MOJOK.COPogba dan Xhaka coba dipertahankan Manchester United dan Arsenal. Meski pada akhirnya, kedua klub masuk dalam perangkap mekanisme pasar.

Kisah yang indah itu nyatanya tak pernah menjadi kenyataan. Paul Pogba remaja meninggalkan Manchester United diiringi perasaan getir. Sir Alex Ferguson pernah mengungkapkan bahwa Pogba tak pernah menghargai makna mengenakan seragam United.

Empat tahun kemudian, Paul Pogba pulang ke Old Trafford menyandang status pemain termahal di dunia. Dia yang pergi sebagai remaja, pulang sudah jadi laki-laki dewasa sepenuhnya. Kisah indah itu terbayang di mata ketika dia menyebut kepulangan ke United memang sudah seharusnya terjadi.

Namun, seperti yang sama-sama kita tahu, kisah manis itu tak pernah termanifestasikan. Karier pemain asal Prancis itu penuh drama. Cedera tak kunjung reda, performa terjun bebas, dan berisiknya Mino Raiola, agen pemain yang oleh Sir Alex disebut “bajingan” itu.

Berbagai media sempat menulis bahwa Paul Pogba pernah bilang kalau dirinya ingin hengkang. Namun, Manchester United tak mau kalah oleh desakan pemain. Ole Gunnar Solskjaer, pelatih yang baru menjabat itu, ingin membangun tim dengan Pogba sebagai pusatnya.

Salah satu misi United adalah memperpanjang kontrak kerja Pogba.
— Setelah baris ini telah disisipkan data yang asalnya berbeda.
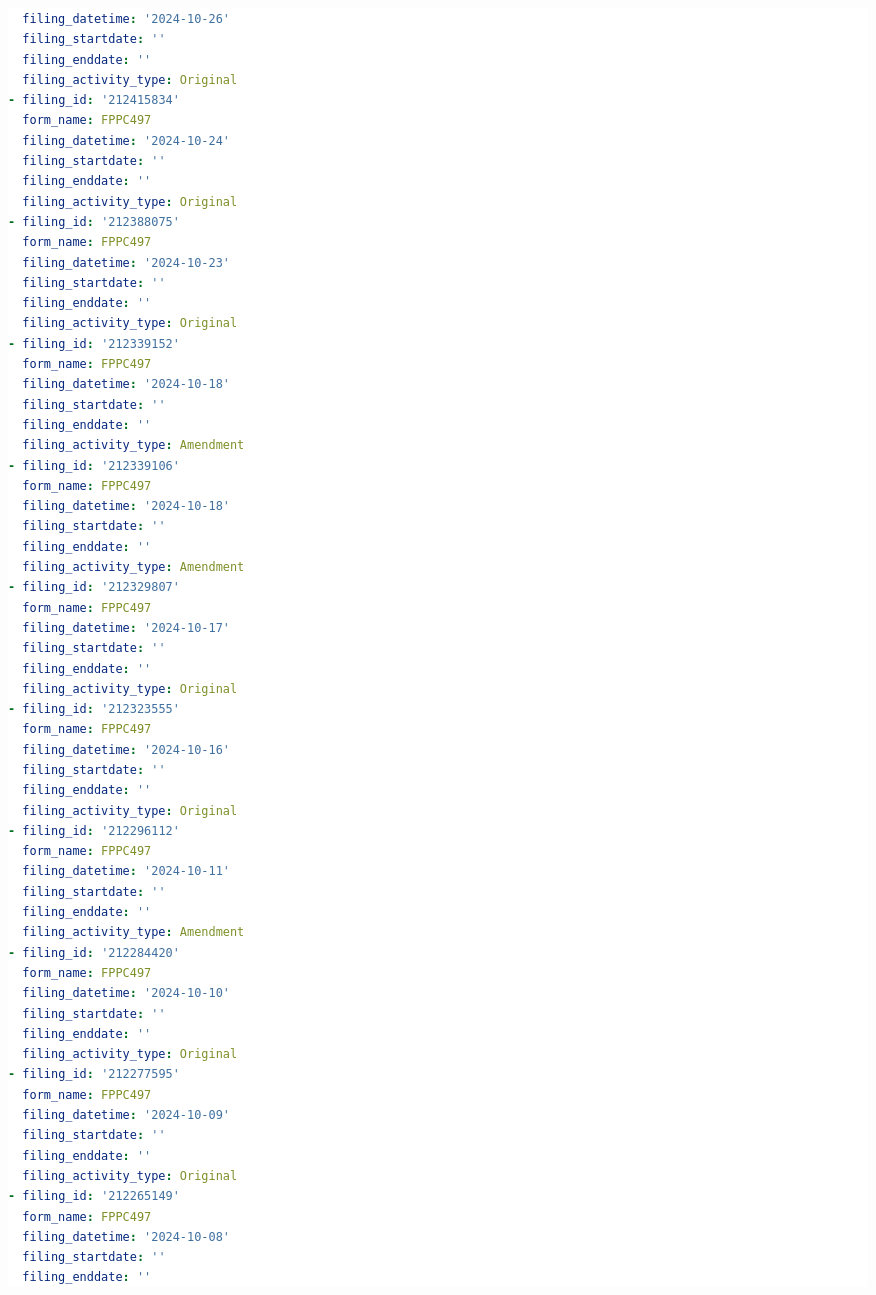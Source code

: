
 ```yaml
  filing_datetime: '2024-10-26'
  filing_startdate: ''
  filing_enddate: ''
  filing_activity_type: Original
- filing_id: '212415834'
  form_name: FPPC497
  filing_datetime: '2024-10-24'
  filing_startdate: ''
  filing_enddate: ''
  filing_activity_type: Original
- filing_id: '212388075'
  form_name: FPPC497
  filing_datetime: '2024-10-23'
  filing_startdate: ''
  filing_enddate: ''
  filing_activity_type: Original
- filing_id: '212339152'
  form_name: FPPC497
  filing_datetime: '2024-10-18'
  filing_startdate: ''
  filing_enddate: ''
  filing_activity_type: Amendment
- filing_id: '212339106'
  form_name: FPPC497
  filing_datetime: '2024-10-18'
  filing_startdate: ''
  filing_enddate: ''
  filing_activity_type: Amendment
- filing_id: '212329807'
  form_name: FPPC497
  filing_datetime: '2024-10-17'
  filing_startdate: ''
  filing_enddate: ''
  filing_activity_type: Original
- filing_id: '212323555'
  form_name: FPPC497
  filing_datetime: '2024-10-16'
  filing_startdate: ''
  filing_enddate: ''
  filing_activity_type: Original
- filing_id: '212296112'
  form_name: FPPC497
  filing_datetime: '2024-10-11'
  filing_startdate: ''
  filing_enddate: ''
  filing_activity_type: Amendment
- filing_id: '212284420'
  form_name: FPPC497
  filing_datetime: '2024-10-10'
  filing_startdate: ''
  filing_enddate: ''
  filing_activity_type: Original
- filing_id: '212277595'
  form_name: FPPC497
  filing_datetime: '2024-10-09'
  filing_startdate: ''
  filing_enddate: ''
  filing_activity_type: Original
- filing_id: '212265149'
  form_name: FPPC497
  filing_datetime: '2024-10-08'
  filing_startdate: ''
  filing_enddate: ''
```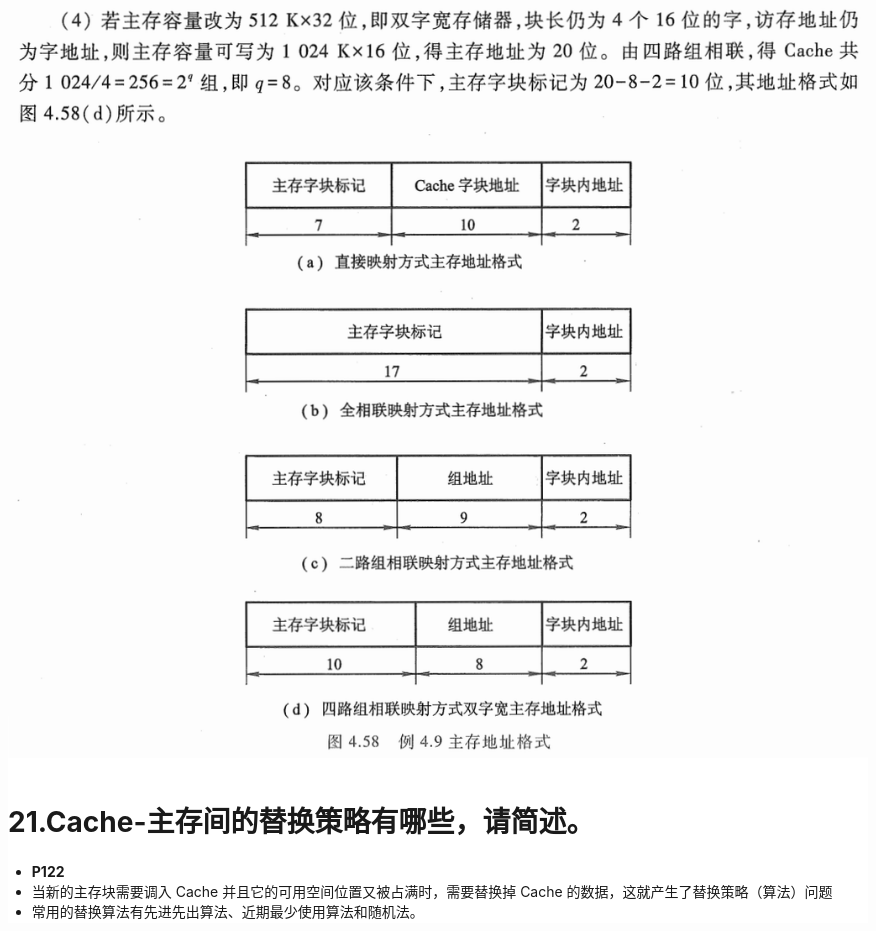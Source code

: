 ![image-20240926181917563](assets\image-20240926181917563-1727345958683-21.png)













# 21.Cache-主存间的替换策略有哪些，请简述。

- **P122**
- 当新的主存块需要调入 Cache 并且它的可用空间位置又被占满时，需要替换掉 Cache 的数据，这就产生了替换策略（算法）问题
- 常用的替换算法有先进先出算法、近期最少使用算法和随机法。
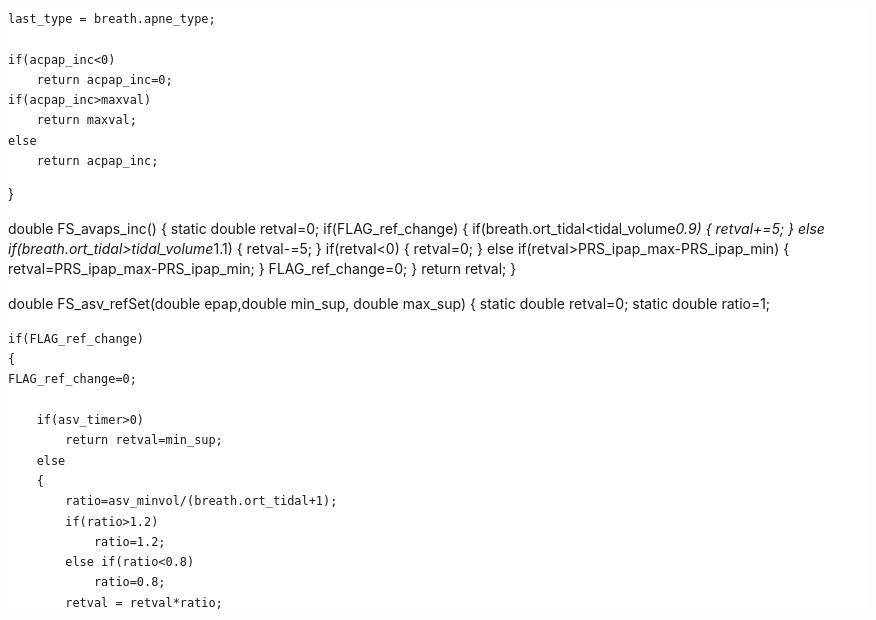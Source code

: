 	last_type = breath.apne_type;
	
	if(acpap_inc<0)
		return acpap_inc=0;
	if(acpap_inc>maxval)
		return maxval;
	else
		return acpap_inc;		
}

double FS_avaps_inc()
{
	static double retval=0;
	if(FLAG_ref_change)
		{
		if(breath.ort_tidal<tidal_volume*0.9)
		{
			retval+=5;
		}
		else if(breath.ort_tidal>tidal_volume*1.1)
		{
			retval-=5;
		}
		if(retval<0)
		{
			retval=0;
		}
		else if(retval>PRS_ipap_max-PRS_ipap_min)
		{
			retval=PRS_ipap_max-PRS_ipap_min;
		}
		FLAG_ref_change=0;
	}
	return retval;
}

double FS_asv_refSet(double epap,double min_sup, double max_sup)
{
	static double retval=0;
	static double ratio=1;
	
	if(FLAG_ref_change)
	{
	FLAG_ref_change=0;
	
		if(asv_timer>0)
			return retval=min_sup;
		else
		{
			ratio=asv_minvol/(breath.ort_tidal+1);
			if(ratio>1.2)
				ratio=1.2;
			else if(ratio<0.8)
				ratio=0.8;			
			retval = retval*ratio;
			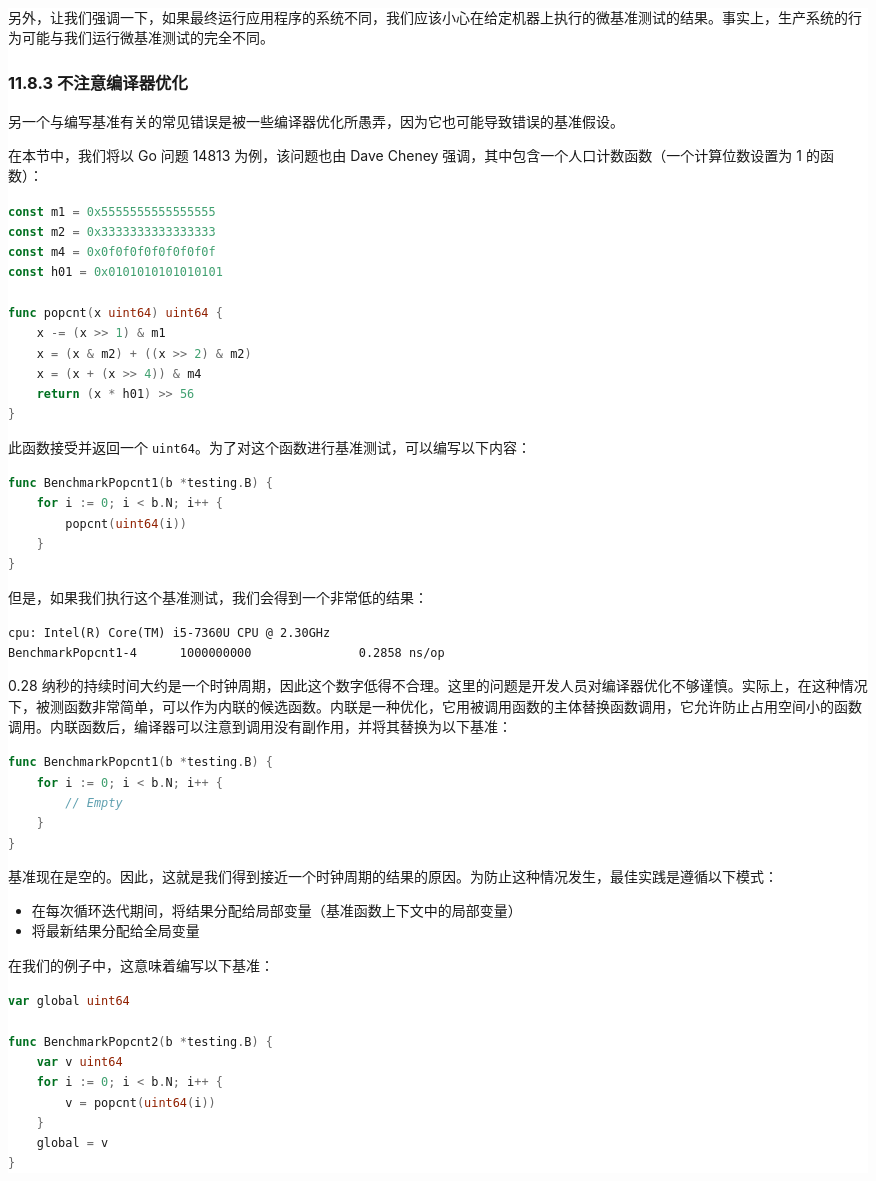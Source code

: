 另外，让我们强调一下，如果最终运行应用程序的系统不同，我们应该小心在给定机器上执行的微基准测试的结果。事实上，生产系统的行为可能与我们运行微基准测试的完全不同。

### 11.8.3 不注意编译器优化

另一个与编写基准有关的常见错误是被一些编译器优化所愚弄，因为它也可能导致错误的基准假设。

在本节中，我们将以 Go 问题 14813 为例，该问题也由 Dave Cheney 强调，其中包含一个人口计数函数（一个计算位数设置为 1 的函数）：

```go
const m1 = 0x5555555555555555
const m2 = 0x3333333333333333
const m4 = 0x0f0f0f0f0f0f0f0f
const h01 = 0x0101010101010101

func popcnt(x uint64) uint64 {
    x -= (x >> 1) & m1
    x = (x & m2) + ((x >> 2) & m2)
    x = (x + (x >> 4)) & m4
    return (x * h01) >> 56
}
```

此函数接受并返回一个 `uint64`。为了对这个函数进行基准测试，可以编写以下内容：

```go
func BenchmarkPopcnt1(b *testing.B) {
    for i := 0; i < b.N; i++ {
        popcnt(uint64(i))
    }
}
```

但是，如果我们执行这个基准测试，我们会得到一个非常低的结果：

```shell
cpu: Intel(R) Core(TM) i5-7360U CPU @ 2.30GHz
BenchmarkPopcnt1-4      1000000000               0.2858 ns/op
```

0.28 纳秒的持续时间大约是一个时钟周期，因此这个数字低得不合理。这里的问题是开发人员对编译器优化不够谨慎。实际上，在这种情况下，被测函数非常简单，可以作为内联的候选函数。内联是一种优化，它用被调用函数的主体替换函数调用，它允许防止占用空间小的函数调用。内联函数后，编译器可以注意到调用没有副作用，并将其替换为以下基准：

```go
func BenchmarkPopcnt1(b *testing.B) {
    for i := 0; i < b.N; i++ {
        // Empty
    }
}
```

基准现在是空的。因此，这就是我们得到接近一个时钟周期的结果的原因。为防止这种情况发生，最佳实践是遵循以下模式：

* 在每次循环迭代期间，将结果分配给局部变量（基准函数上下文中的局部变量）
* 将最新结果分配给全局变量

在我们的例子中，这意味着编写以下基准：

```go
var global uint64

func BenchmarkPopcnt2(b *testing.B) {
    var v uint64
    for i := 0; i < b.N; i++ {
        v = popcnt(uint64(i))
    }
    global = v
}
```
Namun, sekali lagi, berkat Mino Raiola yang memang bajingan itu, cita-cita United belum juga terwujud. Mino mematok gaji yang tinggi untuk kliennya, sementara United tak ingin mengulangi kesalahan yang sama ketika menuruti permintaan gaji tinggi David De Gea.

Strategi yang sama tapi dengan rasa berbeda juga tengah bikin pusing Arsenal. Mereka ingin menjual Granit Xhaka demi perombakan skuat. Namun, kegagalan mencapai kata sepakat dengan AS Roma membuat strategi itu gagal terwujud. Kini, mereka ingin memperpanjang kontrak Xhaka.

Beda rasa Pogba dan Xhaka

Manchester United tidak ingin kehilangan Pogba secara gratis untuk kali kedua. Manajemen United bakal terlihat sangat bodoh ketika bencana itu terjadi lagi. Oleh sebab itu, sejak tengah musim lalu, upaya memperpanjang kontrak sudah dilakukan. Namun, sekali lagi, Raiola memang bajingan… bajingan yang disayang pemain.

Januari 2022, Paul Pogba bisa membuka pembicaraan dengan klub lain. Jika kesepatan terjadi, pemain berusia 28 tahun itu bisa bergabung secara gratis. Konon, PSG sudah menyiapkan kontrak dengan nominal besar yang bakal bikin Raiola meneteskan air liurnya.

Oleh sebab itu, dilema Manchester United adalah menjual Paul Pogba sekarang juga dengan harga diskon atau tidak mendapat keuntungan di Juni 2022 nanti. Untuk pemain yang sudah memasuki satu tahun terakhir di masa kontrak, harga pasarnya bakal anjlok. Oleh sebab itu, bukan tidak mungkin United akan melego Pogba dengan nominal di sekitar 40 juta paun.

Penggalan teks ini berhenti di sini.